- _What is expected_
Word for word, repeat the data that follows. Do not include the pictures.

- _Dataset records_

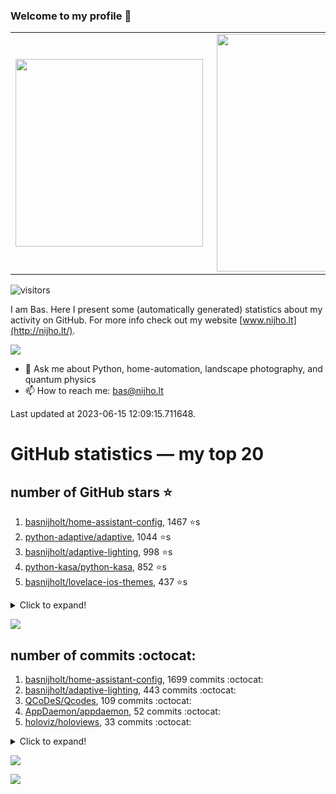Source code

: ### Welcome to my profile 👋

<center>
  <table>
    <tr>
        <td><img width="300px" align="left" src="https://github-readme-stats.vercel.app/api/top-langs/?username=basnijholt&hide=TeX,Jupyter%20Notebook&layout=compact&theme=radical" /></td>
        <td><img align='right' src="https://github-readme-stats.vercel.app/api?username=basnijholt&show_icons=true&theme=radical" width="380"></td>
    </tr>
  </table>
</center>

![visitors](https://visitor-badge.glitch.me/badge?page_id=basnijholt.visitor-badge)

I am Bas. Here I present some (automatically generated) statistics about my activity on GitHub. For more info check out my website [www.nijho.lt](http://nijho.lt/).

![](https://www.nijho.lt/authors/admin/avatar_hu9e60e4b9bc120dfb6a666009f2878da6_182107_250x250_fill_q90_lanczos_center.jpg)

- 💬 Ask me about Python, home-automation, landscape photography, and quantum physics
- 📫 How to reach me: bas@nijho.lt

Last updated at 2023-06-15 12:09:15.711648.

# GitHub statistics — my top 20

## number of GitHub stars ⭐️

1. [basnijholt/home-assistant-config](https://github.com/basnijholt/home-assistant-config/), 1467 ⭐️s
2. [python-adaptive/adaptive](https://github.com/python-adaptive/adaptive/), 1044 ⭐️s
3. [basnijholt/adaptive-lighting](https://github.com/basnijholt/adaptive-lighting/), 998 ⭐️s
4. [python-kasa/python-kasa](https://github.com/python-kasa/python-kasa/), 852 ⭐️s
5. [basnijholt/lovelace-ios-themes](https://github.com/basnijholt/lovelace-ios-themes/), 437 ⭐️s
<details><summary>Click to expand!</summary>

6. [basnijholt/lovelace-ios-dark-mode-theme](https://github.com/basnijholt/lovelace-ios-dark-mode-theme/), 412 ⭐️s
7. [basnijholt/miflora](https://github.com/basnijholt/miflora/), 360 ⭐️s
8. [basnijholt/rsync-time-machine.py](https://github.com/basnijholt/rsync-time-machine.py/), 306 ⭐️s
9. [topocm/topocm_content](https://github.com/topocm/topocm_content/), 240 ⭐️s
10. [basnijholt/home-assistant-streamdeck-yaml](https://github.com/basnijholt/home-assistant-streamdeck-yaml/), 109 ⭐️s
11. [basnijholt/home-assistant-macbook-touch-bar](https://github.com/basnijholt/home-assistant-macbook-touch-bar/), 92 ⭐️s
12. [kwant-project/kwant](https://github.com/kwant-project/kwant/), 73 ⭐️s
13. [basnijholt/markdown-code-runner](https://github.com/basnijholt/markdown-code-runner/), 71 ⭐️s
14. [basnijholt/home-assistant-streamdeck-yaml-addon](https://github.com/basnijholt/home-assistant-streamdeck-yaml-addon/), 45 ⭐️s
15. [basnijholt/aiokef](https://github.com/basnijholt/aiokef/), 29 ⭐️s
16. [basnijholt/thesis-cover](https://github.com/basnijholt/thesis-cover/), 25 ⭐️s
17. [basnijholt/instacron](https://github.com/basnijholt/instacron/), 19 ⭐️s
18. [basnijholt/adaptive-scheduler](https://github.com/basnijholt/adaptive-scheduler/), 17 ⭐️s
19. [basnijholt/addon-otmonitor](https://github.com/basnijholt/addon-otmonitor/), 15 ⭐️s
20. [kwant-project/kwant-tutorial-2016](https://github.com/kwant-project/kwant-tutorial-2016/), 13 ⭐️s

</details>

![](https://github.com/basnijholt/basnijholt/raw/main/stars_over_time.png)

## number of commits :octocat:

1. [basnijholt/home-assistant-config](https://github.com/basnijholt/home-assistant-config/), 1699 commits :octocat:
2. [basnijholt/adaptive-lighting](https://github.com/basnijholt/adaptive-lighting/), 443 commits :octocat:
3. [QCoDeS/Qcodes](https://github.com/QCoDeS/Qcodes/), 109 commits :octocat:
4. [AppDaemon/appdaemon](https://github.com/AppDaemon/appdaemon/), 52 commits :octocat:
5. [holoviz/holoviews](https://github.com/holoviz/holoviews/), 33 commits :octocat:
<details><summary>Click to expand!</summary>

6. [mpi4py/mpi4py](https://github.com/mpi4py/mpi4py/), 1 commits :octocat:
7. [cornelk/hashmap](https://github.com/cornelk/hashmap/), 1 commits :octocat:
8. [aio-libs/async-timeout](https://github.com/aio-libs/async-timeout/), 0 commits :octocat:
9. [conda-forge/adaptive-feedstock](https://github.com/conda-forge/adaptive-feedstock/), 0 commits :octocat:
10. [joblib/loky](https://github.com/joblib/loky/), 0 commits :octocat:
11. [basnijholt/Casimir-programming-2019](https://github.com/basnijholt/Casimir-programming-2019/), 0 commits :octocat:
12. [gdsfactory/gdsfactory](https://github.com/gdsfactory/gdsfactory/), 0 commits :octocat:
13. [basnijholt/calendar-of-life](https://github.com/basnijholt/calendar-of-life/), 0 commits :octocat:
14. [sigma-py/quadpy](https://github.com/sigma-py/quadpy/), 0 commits :octocat:
15. [conda-forge/jupyter_cms-feedstock](https://github.com/conda-forge/jupyter_cms-feedstock/), 0 commits :octocat:
16. [ianare/exif-py](https://github.com/ianare/exif-py/), 0 commits :octocat:
17. [basnijholt/net-worth-tracker](https://github.com/basnijholt/net-worth-tracker/), 0 commits :octocat:
18. [basnijholt/orbitalfield](https://github.com/basnijholt/orbitalfield/), 0 commits :octocat:
19. [codechimp-org/ha-menu](https://github.com/codechimp-org/ha-menu/), 0 commits :octocat:
20. [ethereum/EIPs](https://github.com/ethereum/EIPs/), 0 commits :octocat:

</details>

![](https://github.com/basnijholt/basnijholt/raw/main/commits_per_hour.png)

![](https://github.com/basnijholt/basnijholt/raw/main/commits_per_weekday.png)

- _Answer space_
Source code

: ### Welcome to my profile 👋

<center>
  <table>
    <tr>
        <td><img width="300px" align="left" src="https://github-readme-stats.vercel.app/api/top-langs/?username=basnijholt&hide=TeX,Jupyter%20Notebook&layout=compact&theme=radical" /></td>
        <td><img align='right' src="https://github-readme-stats.vercel.app/api?username=basnijholt&show_icons=true&theme=radical" width="380"></td>
    </tr>
  </table>
</center>

![visitors](https://visitor-badge.glitch.me/badge?page_id=basnijholt.visitor-badge)

I am Bas. Here I present some (automatically generated) statistics about my activity on GitHub. For more info check out my website [www.nijho.lt](http://nijho.lt/).

![](https://www.nijho.lt/authors/admin/avatar_hu9e60e4b9bc120dfb6a666009f2878da6_182107_250x250_fill_q90_lanczos_center.jpg)

- 💬 Ask me about Python, home-automation, landscape photography, and quantum physics
- 📫 How to reach me: bas@nijho.lt

Last updated at 2023-06-15 12:09:15.711648.

# GitHub statistics — my top 20

## number of GitHub stars ⭐️

1. [basnijholt/home-assistant-config](https://github.com/basnijholt/home-assistant-config/), 1467 ⭐️s
2. [python-adaptive/adaptive](https://github.com/python-adaptive/adaptive/), 1044 ⭐️s
3. [basnijholt/adaptive-lighting](https://github.com/basnijholt/adaptive-lighting/), 998 ⭐️s
4. [python-kasa/python-kasa](https://github.com/python-kasa/python-kasa/), 852 ⭐️s
5. [basnijholt/lovelace-ios-themes](https://github.com/basnijholt/lovelace-ios-themes/), 437 ⭐️s
<details><summary>Click to expand!</summary>

6. [basnijholt/lovelace-ios-dark-mode-theme](https://github.com/basnijholt/lovelace-ios-dark-mode-theme/), 412 ⭐️s
7. [basnijholt/miflora](https://github.com/basnijholt/miflora/), 360 ⭐️s
8. [basnijholt/rsync-time-machine.py](https://github.com/basnijholt/rsync-time-machine.py/), 306 ⭐️s
9. [topocm/topocm_content](https://github.com/topocm/topocm_content/), 240 ⭐️s
10. [basnijholt/home-assistant-streamdeck-yaml](https://github.com/basnijholt/home-assistant-streamdeck-yaml/), 109 ⭐️s
11. [basnijholt/home-assistant-macbook-touch-bar](https://github.com/basnijholt/home-assistant-macbook-touch-bar/), 92 ⭐️s
12. [kwant-project/kwant](https://github.com/kwant-project/kwant/), 73 ⭐️s
13. [basnijholt/markdown-code-runner](https://github.com/basnijholt/markdown-code-runner/), 71 ⭐️s
14. [basnijholt/home-assistant-streamdeck-yaml-addon](https://github.com/basnijholt/home-assistant-streamdeck-yaml-addon/), 45 ⭐️s
15. [basnijholt/aiokef](https://github.com/basnijholt/aiokef/), 29 ⭐️s
16. [basnijholt/thesis-cover](https://github.com/basnijholt/thesis-cover/), 25 ⭐️s
17. [basnijholt/instacron](https://github.com/basnijholt/instacron/), 19 ⭐️s
18. [basnijholt/adaptive-scheduler](https://github.com/basnijholt/adaptive-scheduler/), 17 ⭐️s
19. [basnijholt/addon-otmonitor](https://github.com/basnijholt/addon-otmonitor/), 15 ⭐️s
20. [kwant-project/kwant-tutorial-2016](https://github.com/kwant-project/kwant-tutorial-2016/), 13 ⭐️s

</details>

![](https://github.com/basnijholt/basnijholt/raw/main/stars_over_time.png)

## number of commits :octocat:

1. [basnijholt/home-assistant-config](https://github.com/basnijholt/home-assistant-config/), 1699 commits :octocat:
2. [basnijholt/adaptive-lighting](https://github.com/basnijholt/adaptive-lighting/), 443 commits :octocat:
3. [QCoDeS/Qcodes](https://github.com/QCoDeS/Qcodes/), 109 commits :octocat:
4. [AppDaemon/appdaemon](https://github.com/AppDaemon/appdaemon/), 52 commits :octocat:
5. [holoviz/holoviews](https://github.com/holoviz/holoviews/), 33 commits :octocat:
<details><summary>Click to expand!</summary>

6. [mpi4py/mpi4py](https://github.com/mpi4py/mpi4py/), 1 commits :octocat:
7. [cornelk/hashmap](https://github.com/cornelk/hashmap/), 1 commits :octocat:
8. [aio-libs/async-timeout](https://github.com/aio-libs/async-timeout/), 0 commits :octocat:
9. [conda-forge/adaptive-feedstock](https://github.com/conda-forge/adaptive-feedstock/), 0 commits :octocat:
10. [joblib/loky](https://github.com/joblib/loky/), 0 commits :octocat:
11. [basnijholt/Casimir-programming-2019](https://github.com/basnijholt/Casimir-programming-2019/), 0 commits :octocat:
12. [gdsfactory/gdsfactory](https://github.com/gdsfactory/gdsfactory/), 0 commits :octocat:
13. [basnijholt/calendar-of-life](https://github.com/basnijholt/calendar-of-life/), 0 commits :octocat:
14. [sigma-py/quadpy](https://github.com/sigma-py/quadpy/), 0 commits :octocat:
15. [conda-forge/jupyter_cms-feedstock](https://github.com/conda-forge/jupyter_cms-feedstock/), 0 commits :octocat:
16. [ianare/exif-py](https://github.com/ianare/exif-py/), 0 commits :octocat:
17. [basnijholt/net-worth-tracker](https://github.com/basnijholt/net-worth-tracker/), 0 commits :octocat:
18. [basnijholt/orbitalfield](https://github.com/basnijholt/orbitalfield/), 0 commits :octocat:
19. [codechimp-org/ha-menu](https://github.com/codechimp-org/ha-menu/), 0 commits :octocat:
20. [ethereum/EIPs](https://github.com/ethereum/EIPs/), 0 commits :octocat:

</details>

![](https://github.com/basnijholt/basnijholt/raw/main/commits_per_hour.png)

![](https://github.com/basnijholt/basnijholt/raw/main/commits_per_weekday.png)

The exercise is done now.